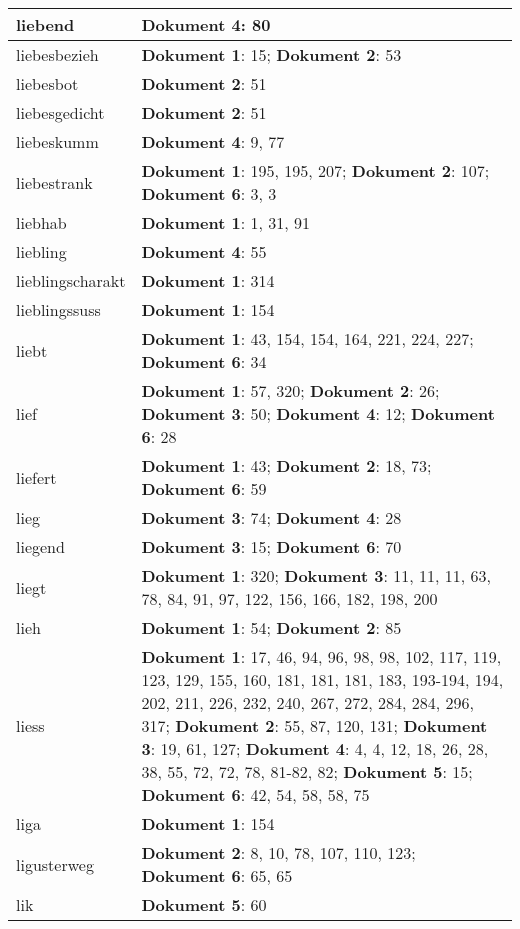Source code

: \documentclass[a5paper]{article}
\begin{document}
\begin{longtable}[l]{|l|p{3in}|}
\hline
liebend & \textbf{Dokument 4}: 80 \\
\hline
liebesbezieh & \textbf{Dokument 1}: 15; \textbf{Dokument 2}: 53 \\
\hline
liebesbot & \textbf{Dokument 2}: 51 \\
\hline
liebesgedicht & \textbf{Dokument 2}: 51 \\
\hline
liebeskumm & \textbf{Dokument 4}: 9, 77 \\
\hline
liebestrank & \textbf{Dokument 1}: 195, 195, 207; \textbf{Dokument 2}: 107; \textbf{Dokument 6}: 3, 3 \\
\hline
liebhab & \textbf{Dokument 1}: 1, 31, 91 \\
\hline
liebling & \textbf{Dokument 4}: 55 \\
\hline
lieblingscharakt & \textbf{Dokument 1}: 314 \\
\hline
lieblingssuss & \textbf{Dokument 1}: 154 \\
\hline
liebt & \textbf{Dokument 1}: 43, 154, 154, 164, 221, 224, 227; \textbf{Dokument 6}: 34 \\
\hline
lief & \textbf{Dokument 1}: 57, 320; \textbf{Dokument 2}: 26; \textbf{Dokument 3}: 50; \textbf{Dokument 4}: 12; \textbf{Dokument 6}: 28 \\
\hline
liefert & \textbf{Dokument 1}: 43; \textbf{Dokument 2}: 18, 73; \textbf{Dokument 6}: 59 \\
\hline
lieg & \textbf{Dokument 3}: 74; \textbf{Dokument 4}: 28 \\
\hline
liegend & \textbf{Dokument 3}: 15; \textbf{Dokument 6}: 70 \\
\hline
liegt & \textbf{Dokument 1}: 320; \textbf{Dokument 3}: 11, 11, 11, 63, 78, 84, 91, 97, 122, 156, 166, 182, 198, 200 \\
\hline
lieh & \textbf{Dokument 1}: 54; \textbf{Dokument 2}: 85 \\
\hline
liess & \textbf{Dokument 1}: 17, 46, 94, 96, 98, 98, 102, 117, 119, 123, 129, 155, 160, 181, 181, 181, 183, 193-194, 194, 202, 211, 226, 232, 240, 267, 272, 284, 284, 296, 317; \textbf{Dokument 2}: 55, 87, 120, 131; \textbf{Dokument 3}: 19, 61, 127; \textbf{Dokument 4}: 4, 4, 12, 18, 26, 28, 38, 55, 72, 72, 78, 81-82, 82; \textbf{Dokument 5}: 15; \textbf{Dokument 6}: 42, 54, 58, 58, 75 \\
\hline
liga & \textbf{Dokument 1}: 154 \\
\hline
ligusterweg & \textbf{Dokument 2}: 8, 10, 78, 107, 110, 123; \textbf{Dokument 6}: 65, 65 \\
\hline
lik & \textbf{Dokument 5}: 60 \\

\end{longtable}
\end{document}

** Task directions **
Each line of the listing that contains the word "longtable" must be counted. Give only the resulting figure.

** Exercise result **
2